Exploring the potential of private 5G for operators and beyond


Richard Webb

Director of Network Infrastructure CCS Insight

Sylwia Kechiche

Principal Analyst for IoT and Enterprise GSMA Intelligence

Leo Gergs

5G Markets Senior Analyst ABI Research

Kevin Restivo

Research Manager of 5G and Enterprise Mobility IDC

Four expert analysts give their take on the private 5G market, tackling the role of operators and highlighting some of the most innovative applications so far.

Q: How would you describe private 5G and what are its benefits when compared to 4G?


Richard Webb (RW) The capabilities of 5G go beyond those of 4G (LTE), not just in terms of higher capacity but lower latency, reliability and so on. When you get that paradigm-shift in terms of capability, you open up the potential to support a much broader range of industrial and enterprise use cases. The 5G network architecture is also more cloud-native, software-driven, intelligent and programmable than ever before. At the same time, other technologies such as AI, automation, analytics and edge computing are evolving and can be more closely integrated with 5G, so you have various potentially powerful technology combinations to support enterprises as foundations for their digital transformation programmes, more so than could be offered with the limitations of 4G or Wi-Fi (though both are great in their own way too and still have a role in private networks). That said, private networks can be highly specialised environments with exacting requirements for connectivity and other capabilities, so it takes time to put solutions together (whether based on 5G, 4G or Wi-Fi) and whilst market growth is steady, there remains a long roadmap.

Sylwia Kechiche (SK) Historically, Wi-Fi has been the connectivity choice for private networks. However, mobile technologies (4G/LTE and 5G) are better suited to OT network requirements of high volume, high reliability, mobility and always-on operations. 5G standalone (SA) offers the most benefits related to enhanced Mobile Broadband (eMBB), massive IoT and critical IoT, allowing support for a wide range of devices and applications with more demanding bandwidth and latency requirements compared to Wi-Fi and 4G. In the future, 5G SA will also deliver time-sensitive networking for high-precision devices.

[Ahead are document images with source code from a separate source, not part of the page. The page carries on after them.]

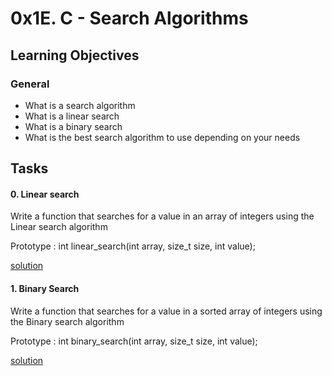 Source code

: # 0x1E. C - Search Algorithms

## Learning Objectives

### General

* What is a search algorithm
* What is a linear search
* What is a binary search
* What is the best search algorithm to use depending on your needs

## Tasks

#### 0. Linear search

Write a function that searches for a value in an array of integers using the Linear search algorithm

Prototype : int linear_search(int array, size_t size, int value);

[solution](0-linear.c)

#### 1. Binary Search

Write a function that searches for a value in a sorted array of integers using 
the Binary search algorithm

Prototype : int binary_search(int array, size_t size, int value);

[solution](1-binary.c)
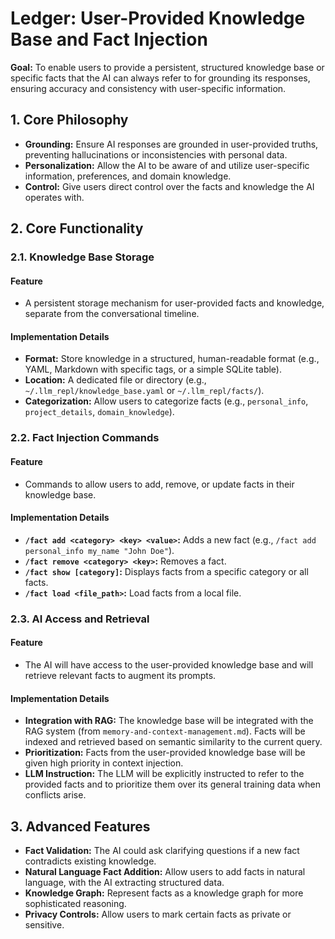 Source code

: 
# Ledger: User-Provided Knowledge Base and Fact Injection

**Goal:** To enable users to provide a persistent, structured knowledge base or specific facts that the AI can always refer to for grounding its responses, ensuring accuracy and consistency with user-specific information.

## 1. Core Philosophy

- **Grounding:** Ensure AI responses are grounded in user-provided truths, preventing hallucinations or inconsistencies with personal data.
- **Personalization:** Allow the AI to be aware of and utilize user-specific information, preferences, and domain knowledge.
- **Control:** Give users direct control over the facts and knowledge the AI operates with.

## 2. Core Functionality

### 2.1. Knowledge Base Storage

#### Feature

- A persistent storage mechanism for user-provided facts and knowledge, separate from the conversational timeline.

#### Implementation Details

-   **Format:** Store knowledge in a structured, human-readable format (e.g., YAML, Markdown with specific tags, or a simple SQLite table).
-   **Location:** A dedicated file or directory (e.g., `~/.llm_repl/knowledge_base.yaml` or `~/.llm_repl/facts/`).
-   **Categorization:** Allow users to categorize facts (e.g., `personal_info`, `project_details`, `domain_knowledge`).

### 2.2. Fact Injection Commands

#### Feature

- Commands to allow users to add, remove, or update facts in their knowledge base.

#### Implementation Details

-   **`/fact add <category> <key> <value>`:** Adds a new fact (e.g., `/fact add personal_info my_name "John Doe"`).
-   **`/fact remove <category> <key>`:** Removes a fact.
-   **`/fact show [category]`:** Displays facts from a specific category or all facts.
-   **`/fact load <file_path>`:** Load facts from a local file.

### 2.3. AI Access and Retrieval

#### Feature

- The AI will have access to the user-provided knowledge base and will retrieve relevant facts to augment its prompts.

#### Implementation Details

-   **Integration with RAG:** The knowledge base will be integrated with the RAG system (from `memory-and-context-management.md`). Facts will be indexed and retrieved based on semantic similarity to the current query.
-   **Prioritization:** Facts from the user-provided knowledge base will be given high priority in context injection.
-   **LLM Instruction:** The LLM will be explicitly instructed to refer to the provided facts and to prioritize them over its general training data when conflicts arise.

## 3. Advanced Features

-   **Fact Validation:** The AI could ask clarifying questions if a new fact contradicts existing knowledge.
-   **Natural Language Fact Addition:** Allow users to add facts in natural language, with the AI extracting structured data.
-   **Knowledge Graph:** Represent facts as a knowledge graph for more sophisticated reasoning.
-   **Privacy Controls:** Allow users to mark certain facts as private or sensitive.
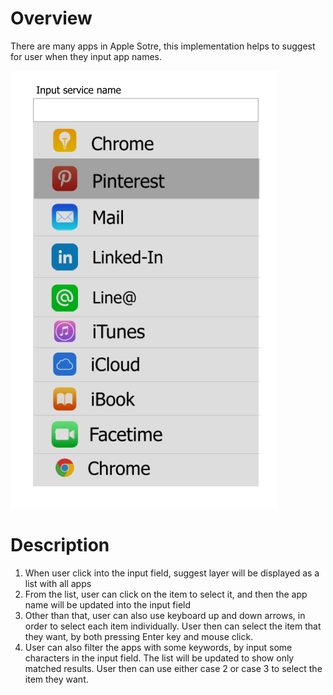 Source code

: 
# Overview
There are many apps in Apple Sotre, this implementation helps to suggest for user when they input app names.

![Demo](./docs/images/SeniorWebAppDemo.png)

# Description
1.  When user click into the input field, suggest layer will be displayed as a list with all apps
2.  From the list, user can click on the item to select it, and then the app name will be updated into the input field
3.  Other than that, user can also use keyboard up and down arrows, in order to select each item individually. User then can select the item that they want, by both pressing Enter key and mouse click.
4.  User can also filter the apps with some keywords, by input some characters in the input field. The list will be updated to show only matched results. User then can use either case 2 or case 3 to select the item they want. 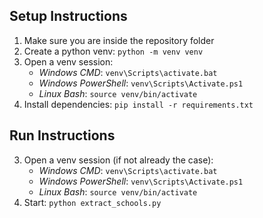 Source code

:## Setup Instructions
1. Make sure you are inside the repository folder
2. Create a python venv: `python -m venv venv`
3. Open a venv session:
   - *Windows CMD*: `venv\Scripts\activate.bat`
   - *Windows PowerShell*: `venv\Scripts\Activate.ps1`
   - *Linux Bash*: `source venv/bin/activate`
4. Install dependencies: `pip install -r requirements.txt`

## Run Instructions
3. Open a venv session (if not already the case):
   - *Windows CMD*: `venv\Scripts\activate.bat`
   - *Windows PowerShell*: `venv\Scripts\Activate.ps1`
   - *Linux Bash*: `source venv/bin/activate`
4. Start: `python extract_schools.py`

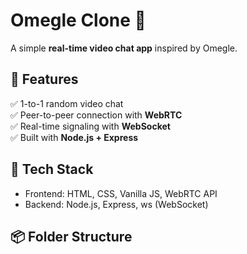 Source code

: # Omegle Clone 🎥

A simple **real-time video chat app** inspired by Omegle.

## 🚀 Features
✅ 1-to-1 random video chat  
✅ Peer-to-peer connection with **WebRTC**  
✅ Real-time signaling with **WebSocket**  
✅ Built with **Node.js + Express**

## 🔧 Tech Stack
- Frontend: HTML, CSS, Vanilla JS, WebRTC API
- Backend: Node.js, Express, ws (WebSocket)

## 📦 Folder Structure
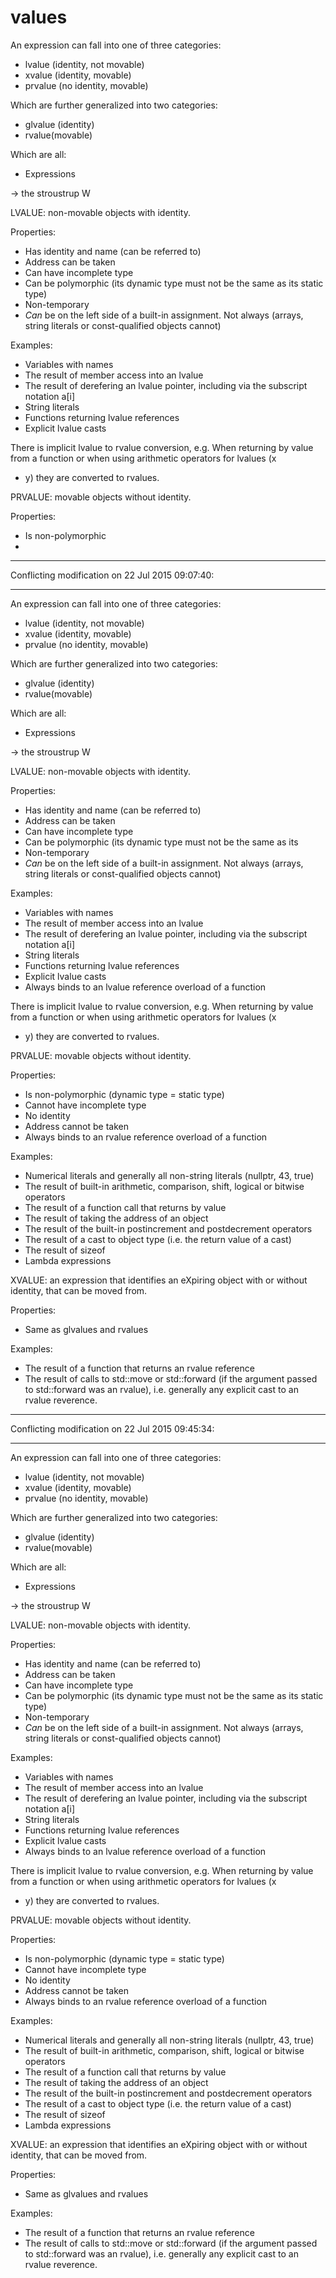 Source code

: # values

An expression can fall into one of three categories:

-   lvalue (identity, not movable)
-   xvalue (identity, movable)
-   prvalue (no identity, movable)

Which are further generalized into two categories:

-   glvalue (identity)
-   rvalue(movable)

Which are all:

-   Expressions

-> the stroustrup W

LVALUE: non-movable objects with identity.

Properties:

-   Has identity and name (can be referred to) 
-   Address can be taken
-   Can have incomplete type
-   Can be polymorphic (its dynamic type must not be the same as its
    static type)
-   Non-temporary
-   _Can_ be on the left side of a built-in assignment. Not always
    (arrays, string literals or const-qualified objects cannot)

Examples:

-   Variables with names
-   The result of member access into an lvalue
-   The result of derefering an lvalue pointer, including via the
    subscript notation a[i]
-   String literals
-   Functions returning lvalue references
-   Explicit lvalue casts

There is implicit lvalue to rvalue conversion, e.g. When returning by
value from a function or when using arithmetic operators for lvalues (x
+ y) they are converted to rvalues. 

PRVALUE: movable objects without identity.

Properties: 

-   Is non-polymorphic
-   

------------------------------------------------------------------------

Conflicting modification on 22 Jul 2015 09:07:40:

------------------------------------------------------------------------

An expression can fall into one of three categories:

-   lvalue (identity, not movable)
-   xvalue (identity, movable)
-   prvalue (no identity, movable)

Which are further generalized into two categories:

-   glvalue (identity)
-   rvalue(movable)

Which are all:

-   Expressions

-> the stroustrup W

LVALUE: non-movable objects with identity.

Properties:

-   Has identity and name (can be referred to) 
-   Address can be taken
-   Can have incomplete type
-   Can be polymorphic (its dynamic type must not be the same as its 
-   Non-temporary
-   _Can_ be on the left side of a built-in assignment. Not always
    (arrays, string literals or const-qualified objects cannot)

Examples:

-   Variables with names
-   The result of member access into an lvalue
-   The result of derefering an lvalue pointer, including via the
    subscript notation a[i]
-   String literals
-   Functions returning lvalue references
-   Explicit lvalue casts
-   Always binds to an lvalue reference overload of a function

There is implicit lvalue to rvalue conversion, e.g. When returning by
value from a function or when using arithmetic operators for lvalues (x
+ y) they are converted to rvalues. 

PRVALUE: movable objects without identity.

Properties: 

-   Is non-polymorphic (dynamic type = static type)
-   Cannot have incomplete type
-   No identity
-   Address cannot be taken
-   Always binds to an rvalue reference overload of a function

Examples:

-   Numerical literals and generally all non-string literals (nullptr,
    43, true)
-   The result of built-in arithmetic, comparison, shift, logical or
    bitwise operators
-   The result of a function call that returns by value
-   The result of taking the address of an object
-   The result of the built-in postincrement and postdecrement operators
-   The result of a cast to object type (i.e. the return value of
    a cast)
-   The result of sizeof
-   Lambda expressions

XVALUE: an expression that identifies an eXpiring object with or without
identity, that can be moved from.

Properties:

-   Same as glvalues and rvalues

Examples:

-   The result of a function that returns an rvalue reference
-   The result of calls to std::move or std::forward (if the argument
    passed to std::forward was an rvalue), i.e. generally any explicit
    cast to an rvalue reverence.

------------------------------------------------------------------------

Conflicting modification on 22 Jul 2015 09:45:34:

------------------------------------------------------------------------

An expression can fall into one of three categories:

-   lvalue (identity, not movable)
-   xvalue (identity, movable)
-   prvalue (no identity, movable)

Which are further generalized into two categories:

-   glvalue (identity)
-   rvalue(movable)

Which are all:

-   Expressions

-> the stroustrup W

LVALUE: non-movable objects with identity.

Properties:

-   Has identity and name (can be referred to) 
-   Address can be taken
-   Can have incomplete type
-   Can be polymorphic (its dynamic type must not be the same as its
    static type)
-   Non-temporary
-   _Can_ be on the left side of a built-in assignment. Not always
    (arrays, string literals or const-qualified objects cannot)

Examples:

-   Variables with names
-   The result of member access into an lvalue
-   The result of derefering an lvalue pointer, including via the
    subscript notation a[i]
-   String literals
-   Functions returning lvalue references
-   Explicit lvalue casts
-   Always binds to an lvalue reference overload of a function

There is implicit lvalue to rvalue conversion, e.g. When returning by
value from a function or when using arithmetic operators for lvalues (x
+ y) they are converted to rvalues. 

PRVALUE: movable objects without identity.

Properties: 

-   Is non-polymorphic (dynamic type = static type)
-   Cannot have incomplete type
-   No identity
-   Address cannot be taken
-   Always binds to an rvalue reference overload of a function

Examples:

-   Numerical literals and generally all non-string literals (nullptr,
    43, true)
-   The result of built-in arithmetic, comparison, shift, logical or
    bitwise operators
-   The result of a function call that returns by value
-   The result of taking the address of an object
-   The result of the built-in postincrement and postdecrement operators
-   The result of a cast to object type (i.e. the return value of
    a cast)
-   The result of sizeof
-   Lambda expressions

XVALUE: an expression that identifies an eXpiring object with or without
identity, that can be moved from.

Properties:

-   Same as glvalues and rvalues

Examples:

-   The result of a function that returns an rvalue reference
-   The result of calls to std::move or std::forward (if the argument
    passed to std::forward was an rvalue), i.e. generally any explicit
    cast to an rvalue reverence.


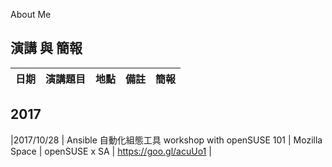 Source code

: About Me

## 演講 與 簡報

| 日期       | 演講題目                                          | 地點          | 備註          | 簡報                  |
| -----------| --------------------------------------------------| --------------| --------------| --------------------- |

## 2017

|2017/10/28 | Ansible 自動化組態工具 workshop with openSUSE 101 | Mozilla Space | openSUSE x SA | https://goo.gl/acuUo1 | 
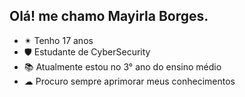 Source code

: ## Olá! me chamo Mayirla Borges.

- ✴ Tenho 17 anos
- 🛡 Estudante de CyberSecurity
- 📚 Atualmente estou no 3° ano do ensino médio
- ☁  Procuro sempre aprimorar meus conhecimentos



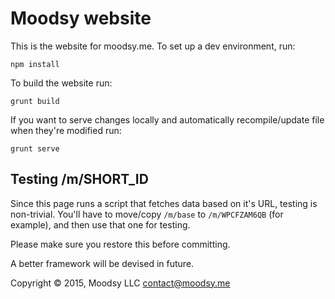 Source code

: Moodsy website
==============

This is the website for moodsy.me.
To set up a dev environment, run:

    npm install

To build the website run:

    grunt build

If you want to serve changes locally and automatically recompile/update file
when they're modified run:

    grunt serve

Testing /m/SHORT_ID
-------------------

Since this page runs a script that fetches data based on it's URL, testing is
non-trivial. You'll have to move/copy `/m/base` to `/m/WPCFZAM6QB` (for
example), and then use that one for testing.

Please make sure you restore this before committing.

A better framework will be devised in future.

Copyright © 2015, Moodsy LLC <contact@moodsy.me>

Leo Gergs (LG) Private 5G describes the opportunity for enterprises to set up their own mobile network for enterprise premises that does not require any connection to public network infrastructure. This gives enterprises the chance to use a 5G cellular network to transport valuable and sensitive data that should remain on-premise, as all networking equipment is deployed on-site. Considering enterprise verticals, 5G is much more than just “4G + another G”. The distinct features of 5G allow for completely new applications for connectivity on several enterprise verticals:

  • Massive machine-type communications (mMTC) capabilities will support the connectivity of up to one million devices per square kilometre, which will enable setting up highly dense wireless sensor networks for the permanent monitoring of workflows in different enterprise environments. Furthermore, the constant monitoring of machines and other valuable equipment will minimise the risk of a standstill of enterprise operations caused by sudden machine breakdown.
  • The supported bandwidth of 10GB/s in the uplink and 20GB/s in the downlink (through eMBB) will furthermore enable automating, particularly data-intensive processes.
  • Even though 5G on its own will not solve every single pain point that potential enterprise vertical implementers are facing, several new capabilities, including ultra-reliable low-latency communication (URLLC), as well as support for time-sensitive networking (TSN) and deterministic networking, make 5G particularly useful for enterprise applications. Most importantly, 5G will introduce advanced functionality on top of reliable connectivity, including edge computing, network slicing, automated processes and network orchestration, all of which create the foundation for a new service platform.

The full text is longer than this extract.